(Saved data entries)
• • • •

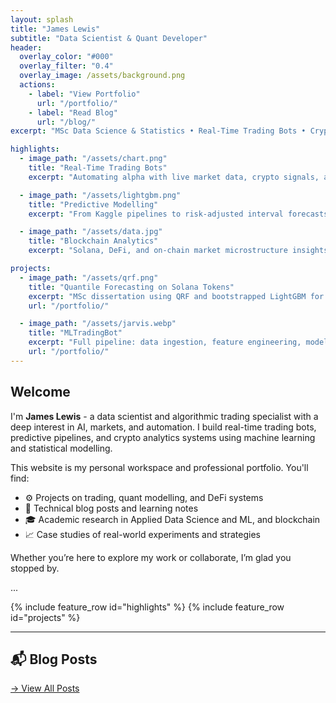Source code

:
 ```yaml
---
layout: splash
title: "James Lewis"
subtitle: "Data Scientist & Quant Developer"
header:
  overlay_color: "#000"
  overlay_filter: "0.4"
  overlay_image: /assets/background.png
  actions:
    - label: "View Portfolio"
      url: "/portfolio/"
    - label: "Read Blog"
      url: "/blog/"
excerpt: "MSc Data Science & Statistics • Real-Time Trading Bots • Crypto Forecasting • Blockchain Analytics"

highlights:
  - image_path: "/assets/chart.png"
    title: "Real-Time Trading Bots"
    excerpt: "Automating alpha with live market data, crypto signals, and ML classifiers."

  - image_path: "/assets/lightgbm.png"
    title: "Predictive Modelling"
    excerpt: "From Kaggle pipelines to risk-adjusted interval forecasts and quant systems."

  - image_path: "/assets/data.jpg"
    title: "Blockchain Analytics"
    excerpt: "Solana, DeFi, and on-chain market microstructure insights."

projects:
  - image_path: "/assets/qrf.png"
    title: "Quantile Forecasting on Solana Tokens"
    excerpt: "MSc dissertation using QRF and bootstrapped LightGBM for 72h interval forecasts."
    url: "/portfolio/"

  - image_path: "/assets/jarvis.webp"
    title: "MLTradingBot"
    excerpt: "Full pipeline: data ingestion, feature engineering, model training, signal output."
    url: "/portfolio/"
---
```


## Welcome

I'm **James Lewis** - a data scientist and algorithmic trading specialist with a deep interest in AI, markets, and automation. I build real-time trading bots, predictive pipelines, and crypto analytics systems using machine learning and statistical modelling.

This website is my personal workspace and professional portfolio. You'll find:

- ⚙️ Projects on trading, quant modelling, and DeFi systems
- 📘 Technical blog posts and learning notes
- 🎓 Academic research in Applied Data Science and ML, and blockchain
- 📈 Case studies of real-world experiments and strategies

Whether you’re here to explore my work or collaborate, I’m glad you stopped by.

...

{% include feature_row id="highlights" %}
{% include feature_row id="projects" %}

---

## 📬 Blog Posts

[→ View All Posts](/blog/)
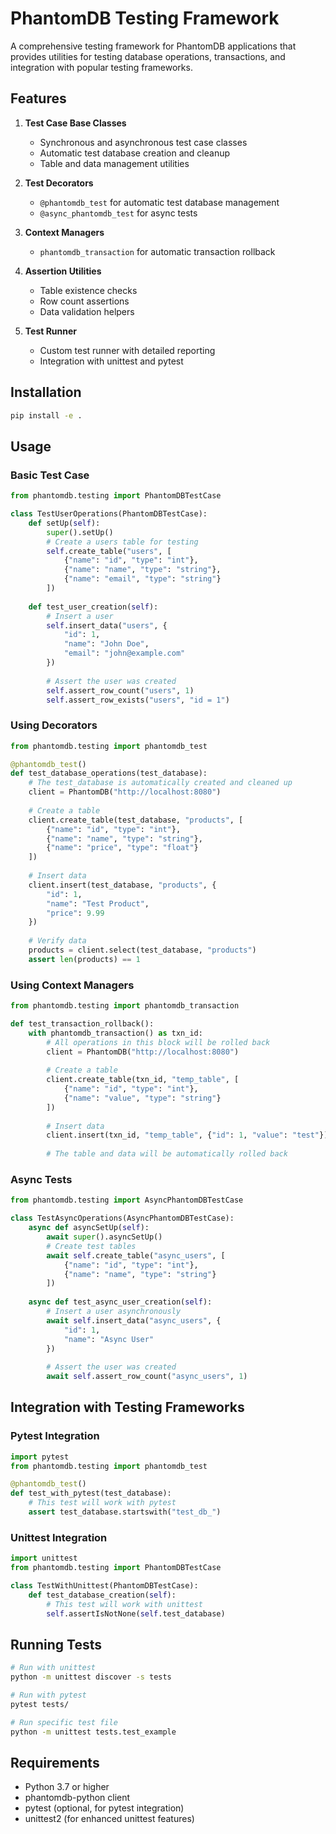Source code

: # PhantomDB Testing Framework

A comprehensive testing framework for PhantomDB applications that provides utilities for testing database operations, transactions, and integration with popular testing frameworks.

## Features

1. **Test Case Base Classes**
   - Synchronous and asynchronous test case classes
   - Automatic test database creation and cleanup
   - Table and data management utilities

2. **Test Decorators**
   - `@phantomdb_test` for automatic test database management
   - `@async_phantomdb_test` for async tests

3. **Context Managers**
   - `phantomdb_transaction` for automatic transaction rollback

4. **Assertion Utilities**
   - Table existence checks
   - Row count assertions
   - Data validation helpers

5. **Test Runner**
   - Custom test runner with detailed reporting
   - Integration with unittest and pytest

## Installation

```bash
pip install -e .
```

## Usage

### Basic Test Case

```python
from phantomdb.testing import PhantomDBTestCase

class TestUserOperations(PhantomDBTestCase):
    def setUp(self):
        super().setUp()
        # Create a users table for testing
        self.create_table("users", [
            {"name": "id", "type": "int"},
            {"name": "name", "type": "string"},
            {"name": "email", "type": "string"}
        ])
    
    def test_user_creation(self):
        # Insert a user
        self.insert_data("users", {
            "id": 1,
            "name": "John Doe",
            "email": "john@example.com"
        })
        
        # Assert the user was created
        self.assert_row_count("users", 1)
        self.assert_row_exists("users", "id = 1")
```

### Using Decorators

```python
from phantomdb.testing import phantomdb_test

@phantomdb_test()
def test_database_operations(test_database):
    # The test_database is automatically created and cleaned up
    client = PhantomDB("http://localhost:8080")
    
    # Create a table
    client.create_table(test_database, "products", [
        {"name": "id", "type": "int"},
        {"name": "name", "type": "string"},
        {"name": "price", "type": "float"}
    ])
    
    # Insert data
    client.insert(test_database, "products", {
        "id": 1,
        "name": "Test Product",
        "price": 9.99
    })
    
    # Verify data
    products = client.select(test_database, "products")
    assert len(products) == 1
```

### Using Context Managers

```python
from phantomdb.testing import phantomdb_transaction

def test_transaction_rollback():
    with phantomdb_transaction() as txn_id:
        # All operations in this block will be rolled back
        client = PhantomDB("http://localhost:8080")
        
        # Create a table
        client.create_table(txn_id, "temp_table", [
            {"name": "id", "type": "int"},
            {"name": "value", "type": "string"}
        ])
        
        # Insert data
        client.insert(txn_id, "temp_table", {"id": 1, "value": "test"})
        
        # The table and data will be automatically rolled back
```

### Async Tests

```python
from phantomdb.testing import AsyncPhantomDBTestCase

class TestAsyncOperations(AsyncPhantomDBTestCase):
    async def asyncSetUp(self):
        await super().asyncSetUp()
        # Create test tables
        await self.create_table("async_users", [
            {"name": "id", "type": "int"},
            {"name": "name", "type": "string"}
        ])
    
    async def test_async_user_creation(self):
        # Insert a user asynchronously
        await self.insert_data("async_users", {
            "id": 1,
            "name": "Async User"
        })
        
        # Assert the user was created
        await self.assert_row_count("async_users", 1)
```

## Integration with Testing Frameworks

### Pytest Integration

```python
import pytest
from phantomdb.testing import phantomdb_test

@phantomdb_test()
def test_with_pytest(test_database):
    # This test will work with pytest
    assert test_database.startswith("test_db_")
```

### Unittest Integration

```python
import unittest
from phantomdb.testing import PhantomDBTestCase

class TestWithUnittest(PhantomDBTestCase):
    def test_database_creation(self):
        # This test will work with unittest
        self.assertIsNotNone(self.test_database)
```

## Running Tests

```bash
# Run with unittest
python -m unittest discover -s tests

# Run with pytest
pytest tests/

# Run specific test file
python -m unittest tests.test_example
```

## Requirements

- Python 3.7 or higher
- phantomdb-python client
- pytest (optional, for pytest integration)
- unittest2 (for enhanced unittest features)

• • • •

**Work item:** Could you work out how many lines above contain the string "forecasts"? Only the number should be given.

**Problem solution:** 2